Here are the things that caught my eye last week.  Obviously the big one is the release of .NET Core 2.1.  JetBrains are always up to good stuff with Rider 218.1.1 being released last Friday and a really cool series on ReSharper.

I’d love to hear what you found most interesting this week.  Let me know in the comments or on Twitter.

Announcing .NET Core 2.1

We’re excited to announce the release of .NET Core 2.1. It includes improvements to performance, to the runtime and tools. It also includes a new way to deploy tools as NuGet packages. We’ve added a new primitive type called Span<T> that operates on data without allocations. There are many other new APIs, focused on cryptography, compression, and Windows compatibility. It is the first release to support Alpine Linux and ARM32 chips. You can start updating existing projects to target .NET Core 2.1 today. The release is compatible with .NET Core 2.0, making updating easy.

This also includes the release of ASP.NET Core 2.1 and Entity Framework Core 2.1.

Link: https://blogs.msdn.microsoft.com/dotnet/2018/05/30/announcing-net-core-2-1/

 

ReSharper performance series

We use ReSharper to develop ReSharper. It may not always be visible, but we are working hard on improving ReSharper performance. And because those changes aren’t always visible, we are starting a blog series about the minor and major changes that are in the works.

Really cool series of posts so far by Maarten Balliauw and being pretty open about how ReSharper and Visual Studio work as well as how they are implementing perf improvements.

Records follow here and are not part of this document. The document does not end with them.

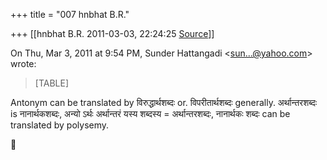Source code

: +++
title = "007 hnbhat B.R."

+++
[[hnbhat B.R.	2011-03-03, 22:24:25 [Source](https://groups.google.com/g/samskrita/c/6hh6DzcBTYQ)]]



On Thu, Mar 3, 2011 at 9:54 PM, Sunder Hattangadi \<[sun...@yahoo.com]()\> wrote:  

> [TABLE]

  

Antonym can be translated by विरुद्धार्थशब्दः or. विपरीतार्थशब्दः generally. अर्थान्तरशब्दः is नानार्थकशब्दः, अन्यो ऽर्थः अर्थान्तरं यस्य शब्दस्य = अर्थान्तरशब्दः, नानार्थकः शब्दः can be translated by polysemy.






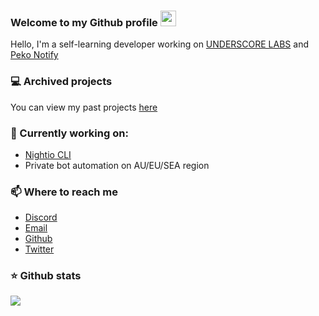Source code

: ### Welcome to my Github profile <img src="https://media.giphy.com/media/hvRJCLFzcasrR4ia7z/giphy.gif" width="25px">

Hello, I'm a self-learning developer working on [UNDERSCORE LABS](https://github.com/underscorelabs) and [Peko Notify](https://pekonotify.com/)

### 💻 Archived projects
You can view my past projects [here](https://keef.id/projects)

### 📝 Currently working on:
- [Nightio CLI](https://twitter.com/NightioCLI)
- Private bot automation on AU/EU/SEA region

### 📫 Where to reach me 
- [Discord](https://discord.bio/p/keef)
- [Email](https://mail.google.com/mail/u/0/?view=cm&fs=1&tf=1&source=mailto&to=hello@keef.id)
- [Github](https://github.com/keef)
- [Twitter](https://twitter.com/whereiskeef)

### ⭐ Github stats
<a href="https://github.com/keef/github-stats">
  <img align="center" src="https://github-readme-stats.vercel.app/api?username=keef&theme=onedark&show_icons=true&count_private=true&include_all_commits=true&hide_title=true" />
</a>
<!-- <a href="https://github.com/keef/wakatime">
  <img align="center" src="https://github-readme-stats.vercel.app/api/wakatime?username=keef&theme=onedark&show_icons=true&count_private=true&include_all_commits=true&hide_title=true" />
</a> -->
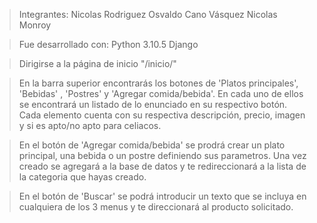 > Integrantes:
Nicolas Rodriguez
Osvaldo Cano Vásquez
Nicolas Monroy

> Fue desarrollado con:
Python 3.10.5
Django


> Dirigirse a la página de inicio "/inicio/"

> En la barra superior encontrarás los botones de 'Platos principales', 'Bebidas' , 'Postres' y 'Agregar comida/bebida'.
En cada uno de ellos se encontrará un listado de lo enunciado en su respectivo botón.
Cada elemento cuenta con su respectiva descripción, precio, imagen y si es apto/no apto para celiacos.

> En el botón de 'Agregar comida/bebida' se prodrá crear un plato principal, una bebida o un postre definiendo sus parametros. 
> Una vez creado se agregará a la base de datos y te redireccionará a la lista de la categoria que hayas creado.

> En el botón de 'Buscar' se podrá introducir un texto que se incluya en cualquiera de los 3 menus y te direccionará al producto solicitado.
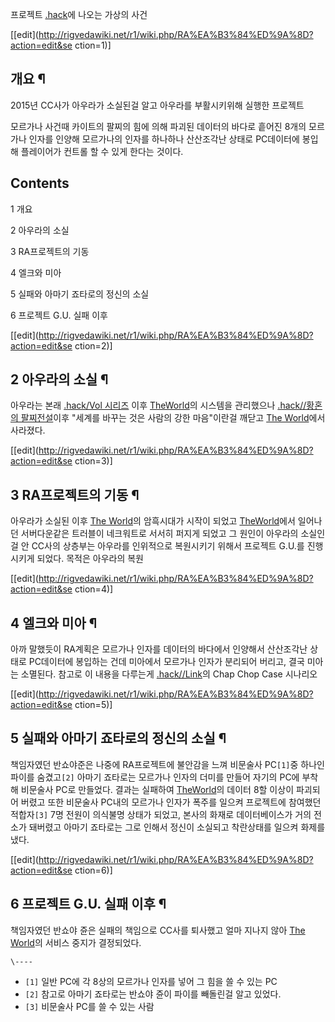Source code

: 프로젝트 [.hack](.hack.md)에 나오는 가상의 사건

[[edit](http://rigvedawiki.net/r1/wiki.php/RA%EA%B3%84%ED%9A%8D?action=edit&se
ction=1)]

## 개요 ¶

2015년 CC사가 아우라가 소실된걸 알고 아우라를 부활시키위해 실행한 프로젝트

  

모르가나 사건때 카이트의 팔찌의 힘에 의해 파괴된 데이터의 바다로 흩어진 8개의 모르가나 인자를 인양해 모르가나의 인자를 하나하나 산산조각난
상태로 PC데이터에 봉입해 플레이어가 컨트롤 할 수 있게 한다는 것이다.

  

## Contents

    

1 개요

2 아우라의 소실

3 RA프로젝트의 기동

4 엘크와 미아

5 실패와 아마기 죠타로의 정신의 소실

6 프로젝트 G.U. 실패 이후

[[edit](http://rigvedawiki.net/r1/wiki.php/RA%EA%B3%84%ED%9A%8D?action=edit&se
ction=2)]

## 2 아우라의 소실 ¶

아우라는 본래 [.hack/Vol 시리즈](.hack/Vol%20%EC%8B%9C%EB%A6%AC%EC%A6%88.md) 이후 [TheWorld](The%20World.md)의 시스템을 관리했으나 [.hack//황혼의 팔찌전설](.hack//%ED%99%A9%ED%98%BC%EC%9D%98%20%ED%8C%94%EC%B0%8C%EC%A0%84%EC%84%A4.md)이후 "세계를 바꾸는 것은 사람의
강한 마음"이란걸 깨닫고 [The World](The%20World.md)에서 사라졌다.

[[edit](http://rigvedawiki.net/r1/wiki.php/RA%EA%B3%84%ED%9A%8D?action=edit&se
ction=3)]

## 3 RA프로젝트의 기동 ¶

아우라가 소실된 이후 [The World](The%20World.md)의 암흑시대가 시작이 되었고 [TheWorld](The%20World.md)에서 일어나던 서버다운같은 트러블이 네크워트로 서서히 퍼지게 되었고 그 원인이 아우라의 소실인걸
안 CC사의 상층부는 아우라를 인위적으로 복원시키기 위해서 프로젝트 G.U.를 진행시키게 되었다. 목적은 아우라의 복원

[[edit](http://rigvedawiki.net/r1/wiki.php/RA%EA%B3%84%ED%9A%8D?action=edit&se
ction=4)]

## 4 엘크와 미아 ¶

아까 말했듯이 RA계획은 모르가나 인자를 데이터의 바다에서 인양해서 산산조각난 상태로 PC데이터에 봉입하는 건데 미아에서 모르가나 인자가
분리되어 버리고, 결국 미아는 소멸된다. 참고로 이 내용을 다루는게 [.hack//Link](.hack//Link.md)의 Chap
Chop Case 시나리오

[[edit](http://rigvedawiki.net/r1/wiki.php/RA%EA%B3%84%ED%9A%8D?action=edit&se
ction=5)]

## 5 실패와 아마기 죠타로의 정신의 소실 ¶

책임자였던 반쇼야준은 나중에 RA프로젝트에 불안감을 느껴 비문술사 PC`[1]`중 하나인 파이를 숨겼고`[2]` 아마기 죠타로는 모르가나
인자의 더미를 만들어 자기의 PC에 부착해 비문술사 PC로 만들었다. 결과는 실패하여 [TheWorld](The%20World.md)의 데이터 8할 이상이 파괴되어 버렸고 또한 비문술사 PC내의 모르가나 인자가 폭주를 일으켜
프로젝트에 참여했던 적합자`[3]` 7명 전원이 의식불명 상태가 되었고, 본사의 화재로 데이터베이스가 거의 전소가 돼버렸고 아마기 죠타로는
그로 인해서 정신이 소실되고 착란상태를 일으켜 화제를 냈다.

[[edit](http://rigvedawiki.net/r1/wiki.php/RA%EA%B3%84%ED%9A%8D?action=edit&se
ction=6)]

## 6 프로젝트 G.U. 실패 이후 ¶

책임자였던 반쇼야 쥰은 실패의 책임으로 CC사를 퇴사했고 얼마 지나지 않아 [The World](The%20World.md)의 서비스
중지가 결정되었다.

`\----`

  * `[1]` 일반 PC에 각 8상의 모르가나 인자를 넣어 그 힘을 쓸 수 있는 PC
  * `[2]` 참고로 아마기 죠타로는 반쇼야 쥰이 파이를 빼돌린걸 알고 있었다.
  * `[3]` 비문술사 PC를 쓸 수 있는 사람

Link: https://blog.jetbrains.com/dotnet/2018/05/28/introducing-resharper-performance-series/

 

Rider 2018.1.1 is released

A polished version of Rider 2018.1 is ready. Just click download to get the latest Rider 2018.1.1 bug-fix update working on your machine.

Support for .NET Core 2.1 Project Templates and a pile of bug fixes.

Link: https://blog.jetbrains.com/dotnet/2018/05/25/rider-2018-1-1-released/

 

EF Core: Client vs. Server Evaluation

Entity Framework Core supports parts of the query being evaluated on the client and parts of it being pushed to the database. It is up to the database provider to determine which parts of the query will be evaluated in the database.

I thought this was really interesting.  By default it will produce warnings when client side evaluation occurs, but you may want configure to completely disable.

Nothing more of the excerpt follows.